I hope this helps...

BTW, if you don't have /etc/defaultrouter defined then IPMP will first try doing a broadcast for ALL ROUTERS, and it will pick one of the routers that responds as its ping partner, and if that doesn't work it will then do an ALL WORKSTATIONS broadcast, and then try that.

You can also configure this even with only one NIC in your machine so that you can atleast monitor the uptime for the network, it will not bring down an interface if it has no where to move it too....

rhugga

You really should look at Sun Trunking, it is a much more clean and robust approach to what you are doing. As a second choice I would go with and IP load balancer. Both methods are much more robust and much more simple implement. Sun Trunking allows round-rbon to up to 4 interfaces on the fly. If a nic fails, you don't even get a hiccup. At $995 it is a steal for what it delivers.

-rhugga

RLopez

Re Anacreo's IPMP command's:
cat /etc/hostname.ce2
myhost netmask + broadcast + group myhost-pub up <-"THIS WILL MOVE ON FAILURE, NOT KOOL!!"
addif myhost-ce2 netmask + broadcast + deprecated -failover up <-"THIS IS NOT RECOMMENDED"

This would be the better way to configure ce2
cat /etc/hostname.ce2
myhost-ce2 netmask + broadcast + group myhost-pub deprecated -failover up
addif myhost netmask + broadcast + up

ce5 below is fine
~ <107>$ cat /etc/hostname.ce5
myhost-ce5 netmask + broadcast + deprecated -failover group myhost-pub up <-"THIS IS FINE"

If you want a reliable IPMP config, DON"T make the virtual interface the "TEST" address.
The "-failover" option prevents the address from moving and makes the interface the "TEST" address.
I have seen IP's stacking on the working interface with duplicate IP's if the physical address is made to move.
Some of Sun's docs are wrong and some are correct.
The official word re IPMP is "The Test address can be on the physical or virtual interface. Putting the test address on the physical interface is preferred."
The hosts name should be on the virtual address not the physical.
This is the name to advertise to other hosts.
DO NOT advertise the physical address as when the NIC fails clients will loose the connection.
They will connect on this virtual address and if failure occurs the address will float over onto the alternate NIC.
So, On the revised config above, what was ce2:1 now moves to ce5 NIC and becomes interface ce5:1.
On my previous post hme1:1 floats over on failure and becomes hme2:2

I hope this will settle this topic once and for all.

Anacreo

Well I agree with you 100%... And this is what I originally had done but Sun Professional Services overruled me...

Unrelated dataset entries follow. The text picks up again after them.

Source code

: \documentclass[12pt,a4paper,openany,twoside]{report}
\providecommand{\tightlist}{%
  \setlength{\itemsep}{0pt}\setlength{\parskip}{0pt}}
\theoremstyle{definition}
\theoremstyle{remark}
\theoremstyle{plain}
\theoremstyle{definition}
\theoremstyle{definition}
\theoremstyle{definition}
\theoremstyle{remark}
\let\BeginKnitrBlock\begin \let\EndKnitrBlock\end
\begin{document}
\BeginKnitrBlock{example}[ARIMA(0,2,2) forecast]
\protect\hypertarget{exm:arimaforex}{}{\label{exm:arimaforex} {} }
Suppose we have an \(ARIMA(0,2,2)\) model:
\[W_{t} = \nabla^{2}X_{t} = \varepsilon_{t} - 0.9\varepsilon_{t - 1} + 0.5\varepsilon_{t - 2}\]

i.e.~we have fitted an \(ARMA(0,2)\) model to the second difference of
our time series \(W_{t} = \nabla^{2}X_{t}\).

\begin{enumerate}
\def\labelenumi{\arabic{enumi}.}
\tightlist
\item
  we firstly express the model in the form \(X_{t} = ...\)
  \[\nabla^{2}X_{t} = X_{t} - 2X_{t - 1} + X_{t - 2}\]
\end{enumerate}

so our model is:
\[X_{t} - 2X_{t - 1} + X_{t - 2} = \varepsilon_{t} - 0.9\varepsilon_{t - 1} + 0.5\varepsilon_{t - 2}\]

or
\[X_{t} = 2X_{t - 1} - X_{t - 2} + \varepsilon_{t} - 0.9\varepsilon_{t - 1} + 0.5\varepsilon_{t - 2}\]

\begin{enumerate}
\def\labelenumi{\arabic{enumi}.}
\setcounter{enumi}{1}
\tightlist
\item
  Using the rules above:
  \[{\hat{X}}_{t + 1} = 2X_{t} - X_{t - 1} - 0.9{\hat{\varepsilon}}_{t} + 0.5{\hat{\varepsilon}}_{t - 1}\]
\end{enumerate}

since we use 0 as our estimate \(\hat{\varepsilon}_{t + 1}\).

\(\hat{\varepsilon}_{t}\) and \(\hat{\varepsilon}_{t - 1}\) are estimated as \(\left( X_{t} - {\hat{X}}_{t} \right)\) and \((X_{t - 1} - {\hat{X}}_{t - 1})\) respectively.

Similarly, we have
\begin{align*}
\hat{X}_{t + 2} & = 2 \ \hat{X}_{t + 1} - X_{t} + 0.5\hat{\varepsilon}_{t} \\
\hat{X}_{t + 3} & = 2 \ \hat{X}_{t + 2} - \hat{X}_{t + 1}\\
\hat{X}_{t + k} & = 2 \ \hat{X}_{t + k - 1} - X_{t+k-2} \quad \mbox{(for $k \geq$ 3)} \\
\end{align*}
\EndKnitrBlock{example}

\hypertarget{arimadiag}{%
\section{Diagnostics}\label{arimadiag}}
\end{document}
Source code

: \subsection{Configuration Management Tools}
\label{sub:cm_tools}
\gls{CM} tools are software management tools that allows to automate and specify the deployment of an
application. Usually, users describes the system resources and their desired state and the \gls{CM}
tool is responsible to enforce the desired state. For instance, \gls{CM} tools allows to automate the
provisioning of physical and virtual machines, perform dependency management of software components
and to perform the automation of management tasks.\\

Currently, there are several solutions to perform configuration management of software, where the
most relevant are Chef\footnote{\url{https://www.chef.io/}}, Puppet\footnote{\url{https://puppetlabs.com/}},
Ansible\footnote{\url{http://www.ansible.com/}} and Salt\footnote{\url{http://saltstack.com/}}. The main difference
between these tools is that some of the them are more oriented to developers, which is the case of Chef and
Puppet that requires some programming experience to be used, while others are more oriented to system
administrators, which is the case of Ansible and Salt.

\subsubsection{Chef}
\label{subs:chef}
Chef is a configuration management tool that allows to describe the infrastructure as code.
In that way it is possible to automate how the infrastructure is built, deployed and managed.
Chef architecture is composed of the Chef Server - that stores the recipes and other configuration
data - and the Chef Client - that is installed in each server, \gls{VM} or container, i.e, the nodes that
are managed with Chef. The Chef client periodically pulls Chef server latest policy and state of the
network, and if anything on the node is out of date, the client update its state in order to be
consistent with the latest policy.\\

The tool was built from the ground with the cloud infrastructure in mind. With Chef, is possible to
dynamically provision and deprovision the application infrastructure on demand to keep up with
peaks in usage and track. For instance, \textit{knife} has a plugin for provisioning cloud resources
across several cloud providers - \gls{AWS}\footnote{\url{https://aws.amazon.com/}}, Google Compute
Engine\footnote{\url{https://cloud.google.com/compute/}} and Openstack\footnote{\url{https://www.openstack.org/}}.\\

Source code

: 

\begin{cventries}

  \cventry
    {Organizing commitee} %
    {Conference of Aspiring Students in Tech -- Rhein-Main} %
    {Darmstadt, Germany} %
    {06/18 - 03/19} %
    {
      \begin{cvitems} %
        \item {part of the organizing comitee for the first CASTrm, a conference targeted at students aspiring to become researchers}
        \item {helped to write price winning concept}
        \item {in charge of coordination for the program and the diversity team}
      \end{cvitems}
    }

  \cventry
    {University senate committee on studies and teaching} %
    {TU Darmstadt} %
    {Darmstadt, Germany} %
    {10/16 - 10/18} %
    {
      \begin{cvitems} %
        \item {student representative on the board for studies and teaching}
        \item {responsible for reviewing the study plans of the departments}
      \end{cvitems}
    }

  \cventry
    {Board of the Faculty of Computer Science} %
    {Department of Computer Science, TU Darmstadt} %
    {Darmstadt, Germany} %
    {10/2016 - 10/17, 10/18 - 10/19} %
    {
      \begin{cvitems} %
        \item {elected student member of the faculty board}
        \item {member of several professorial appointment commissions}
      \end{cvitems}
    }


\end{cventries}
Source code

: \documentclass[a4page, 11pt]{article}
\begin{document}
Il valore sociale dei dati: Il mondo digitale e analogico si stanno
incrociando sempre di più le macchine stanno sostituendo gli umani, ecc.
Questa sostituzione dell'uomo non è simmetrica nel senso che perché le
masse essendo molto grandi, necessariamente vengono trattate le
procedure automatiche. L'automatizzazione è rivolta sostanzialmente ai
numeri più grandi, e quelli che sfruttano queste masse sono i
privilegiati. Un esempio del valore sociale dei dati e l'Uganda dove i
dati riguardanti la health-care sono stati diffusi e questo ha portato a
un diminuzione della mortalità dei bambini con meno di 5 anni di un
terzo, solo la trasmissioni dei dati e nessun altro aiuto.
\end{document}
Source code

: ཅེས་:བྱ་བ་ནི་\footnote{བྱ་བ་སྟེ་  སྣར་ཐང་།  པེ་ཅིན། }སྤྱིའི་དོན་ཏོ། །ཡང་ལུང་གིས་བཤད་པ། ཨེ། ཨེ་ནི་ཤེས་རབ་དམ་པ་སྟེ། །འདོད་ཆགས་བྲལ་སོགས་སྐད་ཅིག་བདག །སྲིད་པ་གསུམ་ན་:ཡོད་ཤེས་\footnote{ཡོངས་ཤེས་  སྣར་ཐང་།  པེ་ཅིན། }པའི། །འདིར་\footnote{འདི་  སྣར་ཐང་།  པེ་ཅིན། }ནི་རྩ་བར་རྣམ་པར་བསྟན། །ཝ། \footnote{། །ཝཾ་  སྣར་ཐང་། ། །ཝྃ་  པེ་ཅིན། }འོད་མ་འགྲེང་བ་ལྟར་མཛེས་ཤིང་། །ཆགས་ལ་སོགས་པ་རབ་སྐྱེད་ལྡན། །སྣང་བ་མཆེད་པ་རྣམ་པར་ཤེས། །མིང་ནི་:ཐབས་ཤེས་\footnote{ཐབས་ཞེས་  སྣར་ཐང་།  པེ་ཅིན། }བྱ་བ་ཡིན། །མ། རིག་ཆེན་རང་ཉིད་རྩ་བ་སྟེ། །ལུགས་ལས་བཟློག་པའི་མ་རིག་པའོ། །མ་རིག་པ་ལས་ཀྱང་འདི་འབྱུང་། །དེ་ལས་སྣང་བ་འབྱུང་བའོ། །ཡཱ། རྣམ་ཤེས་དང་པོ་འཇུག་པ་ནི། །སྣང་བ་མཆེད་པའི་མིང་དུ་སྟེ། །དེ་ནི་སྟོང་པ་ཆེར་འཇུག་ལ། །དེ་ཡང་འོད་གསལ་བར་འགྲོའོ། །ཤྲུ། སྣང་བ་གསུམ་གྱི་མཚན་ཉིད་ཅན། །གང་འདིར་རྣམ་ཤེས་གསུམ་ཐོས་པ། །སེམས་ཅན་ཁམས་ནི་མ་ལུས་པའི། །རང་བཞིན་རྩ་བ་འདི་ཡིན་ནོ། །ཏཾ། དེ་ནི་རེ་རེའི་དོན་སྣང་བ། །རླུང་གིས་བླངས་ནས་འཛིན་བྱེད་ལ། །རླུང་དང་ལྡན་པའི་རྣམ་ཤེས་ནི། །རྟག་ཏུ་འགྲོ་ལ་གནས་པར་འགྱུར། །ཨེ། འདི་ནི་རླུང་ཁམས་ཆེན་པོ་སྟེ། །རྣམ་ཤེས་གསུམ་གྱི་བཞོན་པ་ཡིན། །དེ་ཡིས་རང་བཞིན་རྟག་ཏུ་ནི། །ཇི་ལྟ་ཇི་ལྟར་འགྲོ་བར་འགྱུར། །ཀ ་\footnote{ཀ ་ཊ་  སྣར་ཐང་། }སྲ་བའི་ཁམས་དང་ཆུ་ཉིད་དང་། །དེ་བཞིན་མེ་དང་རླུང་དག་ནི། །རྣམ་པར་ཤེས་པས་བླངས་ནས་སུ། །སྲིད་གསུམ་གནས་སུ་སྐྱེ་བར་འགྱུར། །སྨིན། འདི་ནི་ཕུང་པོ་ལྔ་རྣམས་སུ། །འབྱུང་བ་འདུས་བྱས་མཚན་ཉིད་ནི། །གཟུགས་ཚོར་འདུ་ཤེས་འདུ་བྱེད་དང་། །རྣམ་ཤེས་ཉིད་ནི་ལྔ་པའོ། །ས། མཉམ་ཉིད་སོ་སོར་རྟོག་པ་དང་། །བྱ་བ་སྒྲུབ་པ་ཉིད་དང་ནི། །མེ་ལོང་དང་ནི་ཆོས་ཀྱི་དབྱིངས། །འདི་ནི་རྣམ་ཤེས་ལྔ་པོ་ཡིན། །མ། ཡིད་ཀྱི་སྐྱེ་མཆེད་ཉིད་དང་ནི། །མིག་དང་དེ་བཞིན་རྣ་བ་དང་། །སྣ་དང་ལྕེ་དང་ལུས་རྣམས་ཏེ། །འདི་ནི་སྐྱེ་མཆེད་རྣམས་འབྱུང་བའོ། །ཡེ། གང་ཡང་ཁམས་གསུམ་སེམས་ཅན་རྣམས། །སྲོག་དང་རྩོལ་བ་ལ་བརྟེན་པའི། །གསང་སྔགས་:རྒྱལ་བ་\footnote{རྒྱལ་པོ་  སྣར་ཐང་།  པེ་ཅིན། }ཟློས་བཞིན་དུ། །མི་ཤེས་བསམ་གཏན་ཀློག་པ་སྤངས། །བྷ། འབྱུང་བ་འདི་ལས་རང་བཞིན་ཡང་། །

Although the way I described will look kind of funky, the interfaces virtual numbers will change in a failover, one node will have a NIC with no non aliased interface and will never get it back, this is how a multitude of Sun engineers have configured our servers. I believe this may have something to do with our Sun Cluster requirements I decided to post the way Sun PS sets it up...

I agree with you though and not knowing what Sun PS may or may not know I'd much rather do it the way you suggest.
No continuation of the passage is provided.